Bug #844877 reported by Michal Hruby
10
This bug affects 2 people
Affects Status Importance Assigned to Milestone
Zeitgeist Framework
In Progress
Undecided
Siegfried Gevatter

Bug Description

Synapse is using various not-so-complex find_events queries to display recent activities, and it seems that especially a query for "All" category is taking much longer than any other query (~750ms with a DB with 200k events).

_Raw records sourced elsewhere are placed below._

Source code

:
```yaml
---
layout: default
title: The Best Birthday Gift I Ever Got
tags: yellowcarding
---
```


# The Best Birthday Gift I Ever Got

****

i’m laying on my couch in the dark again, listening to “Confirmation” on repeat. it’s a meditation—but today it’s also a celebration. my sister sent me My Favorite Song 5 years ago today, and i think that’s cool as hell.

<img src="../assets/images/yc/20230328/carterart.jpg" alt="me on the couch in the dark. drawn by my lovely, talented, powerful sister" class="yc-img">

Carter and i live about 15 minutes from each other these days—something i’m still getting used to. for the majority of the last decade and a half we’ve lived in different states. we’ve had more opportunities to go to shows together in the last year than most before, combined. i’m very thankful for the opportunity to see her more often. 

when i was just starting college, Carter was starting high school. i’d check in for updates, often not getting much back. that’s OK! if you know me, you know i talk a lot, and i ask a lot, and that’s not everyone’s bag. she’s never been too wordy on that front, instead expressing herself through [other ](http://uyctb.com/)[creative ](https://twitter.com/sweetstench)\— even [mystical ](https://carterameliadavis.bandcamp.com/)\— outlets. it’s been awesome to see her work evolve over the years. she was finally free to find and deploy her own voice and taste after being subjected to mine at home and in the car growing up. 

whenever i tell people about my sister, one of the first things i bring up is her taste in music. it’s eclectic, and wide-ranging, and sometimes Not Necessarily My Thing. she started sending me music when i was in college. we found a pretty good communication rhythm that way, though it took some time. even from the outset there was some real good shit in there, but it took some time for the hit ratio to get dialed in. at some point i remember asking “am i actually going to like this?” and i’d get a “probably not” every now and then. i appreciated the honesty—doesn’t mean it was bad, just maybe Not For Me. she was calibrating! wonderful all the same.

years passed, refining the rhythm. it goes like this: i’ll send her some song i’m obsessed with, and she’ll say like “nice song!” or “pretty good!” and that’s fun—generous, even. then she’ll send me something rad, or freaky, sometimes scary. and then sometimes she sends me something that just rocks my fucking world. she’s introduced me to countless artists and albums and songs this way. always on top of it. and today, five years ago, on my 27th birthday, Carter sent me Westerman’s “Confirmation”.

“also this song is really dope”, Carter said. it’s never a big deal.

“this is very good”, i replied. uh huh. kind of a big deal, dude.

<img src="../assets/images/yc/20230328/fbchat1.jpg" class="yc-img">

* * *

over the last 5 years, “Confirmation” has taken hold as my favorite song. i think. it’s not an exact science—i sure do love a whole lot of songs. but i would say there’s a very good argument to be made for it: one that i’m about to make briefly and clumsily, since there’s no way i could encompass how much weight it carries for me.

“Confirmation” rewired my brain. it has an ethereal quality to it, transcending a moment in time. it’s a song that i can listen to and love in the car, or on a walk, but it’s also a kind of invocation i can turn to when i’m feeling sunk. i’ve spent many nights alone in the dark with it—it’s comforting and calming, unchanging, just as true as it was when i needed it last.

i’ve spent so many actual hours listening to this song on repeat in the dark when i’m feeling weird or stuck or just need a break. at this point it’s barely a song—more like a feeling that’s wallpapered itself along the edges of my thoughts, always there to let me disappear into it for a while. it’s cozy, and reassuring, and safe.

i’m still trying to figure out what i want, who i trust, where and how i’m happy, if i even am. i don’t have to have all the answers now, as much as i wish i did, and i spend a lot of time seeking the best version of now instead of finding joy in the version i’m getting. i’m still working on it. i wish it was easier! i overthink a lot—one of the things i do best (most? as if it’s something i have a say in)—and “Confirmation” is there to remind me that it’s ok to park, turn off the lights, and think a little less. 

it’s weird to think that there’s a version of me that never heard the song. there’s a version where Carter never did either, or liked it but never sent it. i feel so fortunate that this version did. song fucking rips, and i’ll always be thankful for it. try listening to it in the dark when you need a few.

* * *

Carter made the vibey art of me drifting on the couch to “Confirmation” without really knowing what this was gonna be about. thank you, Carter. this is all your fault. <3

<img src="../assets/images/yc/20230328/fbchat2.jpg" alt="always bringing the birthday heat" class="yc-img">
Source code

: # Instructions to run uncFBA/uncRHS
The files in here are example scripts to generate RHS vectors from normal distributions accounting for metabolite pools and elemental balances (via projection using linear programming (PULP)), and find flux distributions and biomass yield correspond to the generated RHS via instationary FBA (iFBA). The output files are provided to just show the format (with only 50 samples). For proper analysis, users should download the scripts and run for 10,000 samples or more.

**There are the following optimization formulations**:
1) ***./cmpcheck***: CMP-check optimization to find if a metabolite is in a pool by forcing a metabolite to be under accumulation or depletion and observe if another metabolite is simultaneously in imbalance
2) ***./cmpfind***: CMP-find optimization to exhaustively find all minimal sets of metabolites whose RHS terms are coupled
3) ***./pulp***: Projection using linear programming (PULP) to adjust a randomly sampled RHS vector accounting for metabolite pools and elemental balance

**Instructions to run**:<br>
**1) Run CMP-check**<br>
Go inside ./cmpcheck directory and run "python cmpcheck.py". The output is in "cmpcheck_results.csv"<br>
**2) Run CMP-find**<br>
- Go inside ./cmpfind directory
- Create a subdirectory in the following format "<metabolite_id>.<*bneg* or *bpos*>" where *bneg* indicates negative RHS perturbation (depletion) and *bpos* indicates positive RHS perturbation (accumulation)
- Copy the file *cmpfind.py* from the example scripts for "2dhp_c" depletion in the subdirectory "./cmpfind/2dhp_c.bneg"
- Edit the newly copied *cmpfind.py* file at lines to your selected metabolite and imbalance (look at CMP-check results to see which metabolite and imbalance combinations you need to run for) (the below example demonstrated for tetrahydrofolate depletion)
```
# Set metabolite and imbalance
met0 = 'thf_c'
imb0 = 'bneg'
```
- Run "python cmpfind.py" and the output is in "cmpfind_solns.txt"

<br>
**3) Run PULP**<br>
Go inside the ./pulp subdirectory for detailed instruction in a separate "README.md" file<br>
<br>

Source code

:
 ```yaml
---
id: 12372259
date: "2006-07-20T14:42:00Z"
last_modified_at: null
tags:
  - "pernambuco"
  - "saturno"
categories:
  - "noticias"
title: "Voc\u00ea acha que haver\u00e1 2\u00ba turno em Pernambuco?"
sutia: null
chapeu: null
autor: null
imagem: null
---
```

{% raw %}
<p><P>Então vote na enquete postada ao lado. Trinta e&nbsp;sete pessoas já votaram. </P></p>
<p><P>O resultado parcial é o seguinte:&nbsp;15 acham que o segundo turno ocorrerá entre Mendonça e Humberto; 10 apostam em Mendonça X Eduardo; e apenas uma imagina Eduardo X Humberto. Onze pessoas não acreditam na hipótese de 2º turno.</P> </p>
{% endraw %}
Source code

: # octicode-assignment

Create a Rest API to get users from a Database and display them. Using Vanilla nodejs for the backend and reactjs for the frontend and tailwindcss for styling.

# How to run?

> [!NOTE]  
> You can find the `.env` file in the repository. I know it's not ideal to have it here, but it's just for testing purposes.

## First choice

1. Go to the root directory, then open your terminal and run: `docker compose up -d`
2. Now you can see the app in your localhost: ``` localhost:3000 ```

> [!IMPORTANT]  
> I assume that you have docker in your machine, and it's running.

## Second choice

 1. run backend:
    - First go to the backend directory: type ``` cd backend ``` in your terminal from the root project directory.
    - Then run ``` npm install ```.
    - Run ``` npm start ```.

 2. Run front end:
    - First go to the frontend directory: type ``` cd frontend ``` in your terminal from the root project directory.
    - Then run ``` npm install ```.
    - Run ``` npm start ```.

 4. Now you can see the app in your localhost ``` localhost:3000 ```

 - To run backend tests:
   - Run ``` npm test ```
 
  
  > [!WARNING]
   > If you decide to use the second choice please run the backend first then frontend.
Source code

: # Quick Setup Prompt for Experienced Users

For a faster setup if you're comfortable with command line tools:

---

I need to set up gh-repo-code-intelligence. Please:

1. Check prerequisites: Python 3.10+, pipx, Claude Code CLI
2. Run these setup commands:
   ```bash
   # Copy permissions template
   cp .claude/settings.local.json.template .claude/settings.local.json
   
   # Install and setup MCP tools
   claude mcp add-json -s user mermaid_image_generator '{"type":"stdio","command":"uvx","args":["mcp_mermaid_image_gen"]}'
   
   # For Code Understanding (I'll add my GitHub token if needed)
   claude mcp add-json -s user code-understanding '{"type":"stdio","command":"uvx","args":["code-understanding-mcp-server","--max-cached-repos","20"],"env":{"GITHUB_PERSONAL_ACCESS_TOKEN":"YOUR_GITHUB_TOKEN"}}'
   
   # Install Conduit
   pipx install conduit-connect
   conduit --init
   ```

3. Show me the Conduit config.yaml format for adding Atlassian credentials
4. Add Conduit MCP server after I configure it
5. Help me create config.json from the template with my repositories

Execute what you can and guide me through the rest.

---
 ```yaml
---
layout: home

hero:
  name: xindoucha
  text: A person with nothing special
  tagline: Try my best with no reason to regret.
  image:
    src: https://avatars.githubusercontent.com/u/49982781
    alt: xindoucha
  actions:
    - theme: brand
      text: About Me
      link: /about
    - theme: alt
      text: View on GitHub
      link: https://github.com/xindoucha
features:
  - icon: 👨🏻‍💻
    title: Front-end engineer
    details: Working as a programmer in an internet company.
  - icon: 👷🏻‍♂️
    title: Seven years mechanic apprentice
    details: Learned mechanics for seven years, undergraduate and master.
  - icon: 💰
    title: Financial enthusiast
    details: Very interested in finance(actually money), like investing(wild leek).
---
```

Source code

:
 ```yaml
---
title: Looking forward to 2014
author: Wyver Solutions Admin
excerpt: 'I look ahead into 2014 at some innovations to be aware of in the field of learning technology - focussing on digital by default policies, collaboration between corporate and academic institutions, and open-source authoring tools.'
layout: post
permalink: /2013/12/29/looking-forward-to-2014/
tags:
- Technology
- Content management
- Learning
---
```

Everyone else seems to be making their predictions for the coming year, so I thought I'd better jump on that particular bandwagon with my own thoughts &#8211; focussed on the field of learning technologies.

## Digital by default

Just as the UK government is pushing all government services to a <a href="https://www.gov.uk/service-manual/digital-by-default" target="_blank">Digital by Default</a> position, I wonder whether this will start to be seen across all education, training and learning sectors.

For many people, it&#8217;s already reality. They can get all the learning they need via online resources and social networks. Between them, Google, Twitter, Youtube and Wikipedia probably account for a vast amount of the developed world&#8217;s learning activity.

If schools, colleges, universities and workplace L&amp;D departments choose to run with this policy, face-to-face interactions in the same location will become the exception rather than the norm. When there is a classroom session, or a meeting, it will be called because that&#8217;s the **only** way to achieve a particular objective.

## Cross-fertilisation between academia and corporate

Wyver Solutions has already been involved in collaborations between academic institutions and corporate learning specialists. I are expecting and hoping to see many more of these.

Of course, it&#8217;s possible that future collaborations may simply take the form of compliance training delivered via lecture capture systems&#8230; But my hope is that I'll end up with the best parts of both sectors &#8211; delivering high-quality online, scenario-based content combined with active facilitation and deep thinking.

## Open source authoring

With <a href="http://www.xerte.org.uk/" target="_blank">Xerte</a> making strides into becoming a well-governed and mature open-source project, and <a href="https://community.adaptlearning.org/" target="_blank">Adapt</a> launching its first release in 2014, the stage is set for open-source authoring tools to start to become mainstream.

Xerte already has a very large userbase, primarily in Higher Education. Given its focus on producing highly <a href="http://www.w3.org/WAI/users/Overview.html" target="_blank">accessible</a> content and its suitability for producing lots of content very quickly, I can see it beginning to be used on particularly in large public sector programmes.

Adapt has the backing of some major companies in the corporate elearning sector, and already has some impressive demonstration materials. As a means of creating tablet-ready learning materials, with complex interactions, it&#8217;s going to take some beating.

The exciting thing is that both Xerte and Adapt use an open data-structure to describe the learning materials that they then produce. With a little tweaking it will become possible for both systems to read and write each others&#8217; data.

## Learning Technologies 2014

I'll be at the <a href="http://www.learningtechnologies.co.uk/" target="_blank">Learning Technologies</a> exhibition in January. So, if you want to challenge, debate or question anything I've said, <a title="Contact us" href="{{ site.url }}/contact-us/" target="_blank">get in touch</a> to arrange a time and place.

Here's the output from zg with the debug_sql extension:

[DEBUG - root] # parameters: {'event_templates': [Event([dbus.Array([dbus.String(u''), '1315492708863', dbus.String(u''), dbus.String(u''), dbus.String(u''), ''], signature=dbus.Signature('s')), [Subject([dbus.String(u''), dbus.String(u''), dbus.String(u''), dbus.String(u''), dbus.String(u''), dbus.String(u''), dbus.String(u''), dbus.String(u'')]), Subject([dbus.String(u''), dbus.String(u'!http://www.semanticdesktop.org/ontologies/2007/03/22/nfo#Folder'), dbus.String(u''), dbus.String(u''), dbus.String(u''), dbus.String(u''), dbus.String(u''), dbus.String(u'')]), Subject([dbus.String(u''), dbus.String(u'!http://www.semanticdesktop.org/ontologies/2007/03/22/nfo#Software'), dbus.String(u''), dbus.String(u''), dbus.String(u''), dbus.String(u''), dbus.String(u''), dbus.String(u'')])], dbus.Array([], signature=dbus.Signature('y'))])],
 'max_events': dbus.UInt32(96L),
 'order': dbus.UInt32(2L),
 'return_mode': 1,
 'self': <_zeitgeist.engine.main.ZeitgeistEngine instance at 0x1b66248>,
 'sender': ':1.3604',
 'storage_state': dbus.UInt32(2L),
 'time_range': [1300977508860, 9223372036854775807]}

[DEBUG - root] # database size: {'actor': 129,
 'event': 192746,
 'interpretation': 68,
 'manifestation': 27,
 'mimetype': 353,
 'uri': 60265}
[DEBUG - root] # BEGIN SQL QUERY #
no pretty sql: SELECT id FROM event_view
    NATURAL JOIN (
     SELECT subj_id,
      max(timestamp) AS timestamp

     FROM event_view WHERE (+timestamp >= ? AND ((NOT (subj_interpretation = ?) AND NOT (subj_interpretation = ? OR subj_interpretation = ? OR subj_interpretation = ?))))
     GROUP BY subj_id)
    GROUP BY subj_id
    ORDER BY timestamp DESC
     LIMIT 96 : [1300977508860, 45, 46, 47, 43]
took 0.712120s
# END SQL QUERY
[DEBUG - zeitgeist.engine] Found 96 events IDs in 0.723284s

Revision history for this message
Seif Lotfy (seif) wrote : Re: [Zeitgeist] [Bug 844877] [NEW] Query execution slow
Download full text (5.6 KiB)

Wow that is VERY SLOW...
Maybe Markus can help us look into the DB structure again :)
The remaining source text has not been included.